Search the data below for the word "files" and report how many lines contain it, with no added words.

== Material provided ==
----------
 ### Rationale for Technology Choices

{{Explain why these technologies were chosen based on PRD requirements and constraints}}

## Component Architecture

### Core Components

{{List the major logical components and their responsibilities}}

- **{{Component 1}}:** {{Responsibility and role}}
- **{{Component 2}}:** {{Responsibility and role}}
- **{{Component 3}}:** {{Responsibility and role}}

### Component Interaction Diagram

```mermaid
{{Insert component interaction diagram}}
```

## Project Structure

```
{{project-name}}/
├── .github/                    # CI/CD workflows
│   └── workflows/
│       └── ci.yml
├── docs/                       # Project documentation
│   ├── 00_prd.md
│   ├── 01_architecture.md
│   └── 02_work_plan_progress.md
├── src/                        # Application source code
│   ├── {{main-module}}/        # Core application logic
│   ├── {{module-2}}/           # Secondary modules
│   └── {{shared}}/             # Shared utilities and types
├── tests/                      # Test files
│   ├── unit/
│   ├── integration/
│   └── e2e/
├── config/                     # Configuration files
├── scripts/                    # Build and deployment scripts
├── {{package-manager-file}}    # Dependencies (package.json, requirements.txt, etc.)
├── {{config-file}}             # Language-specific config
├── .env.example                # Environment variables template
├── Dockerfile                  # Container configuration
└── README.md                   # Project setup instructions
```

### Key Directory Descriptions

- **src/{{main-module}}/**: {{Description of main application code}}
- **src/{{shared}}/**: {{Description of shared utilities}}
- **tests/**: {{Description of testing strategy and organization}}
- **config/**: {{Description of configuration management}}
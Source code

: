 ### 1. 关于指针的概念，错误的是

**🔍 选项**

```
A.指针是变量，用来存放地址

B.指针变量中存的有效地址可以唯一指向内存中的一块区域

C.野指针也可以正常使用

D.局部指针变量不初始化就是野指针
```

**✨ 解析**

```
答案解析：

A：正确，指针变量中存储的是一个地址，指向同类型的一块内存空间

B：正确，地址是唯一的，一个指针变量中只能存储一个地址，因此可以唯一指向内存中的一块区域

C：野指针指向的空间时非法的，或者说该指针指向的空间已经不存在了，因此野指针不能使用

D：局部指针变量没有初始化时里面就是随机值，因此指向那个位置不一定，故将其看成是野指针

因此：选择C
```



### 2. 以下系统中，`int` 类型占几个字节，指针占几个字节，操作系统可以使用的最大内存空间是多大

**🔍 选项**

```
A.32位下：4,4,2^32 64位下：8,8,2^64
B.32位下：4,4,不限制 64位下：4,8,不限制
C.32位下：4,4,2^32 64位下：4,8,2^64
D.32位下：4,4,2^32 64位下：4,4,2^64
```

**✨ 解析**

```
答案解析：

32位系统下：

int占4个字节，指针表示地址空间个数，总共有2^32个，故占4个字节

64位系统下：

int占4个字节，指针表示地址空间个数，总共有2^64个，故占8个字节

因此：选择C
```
----------
== Reply to the task ==
2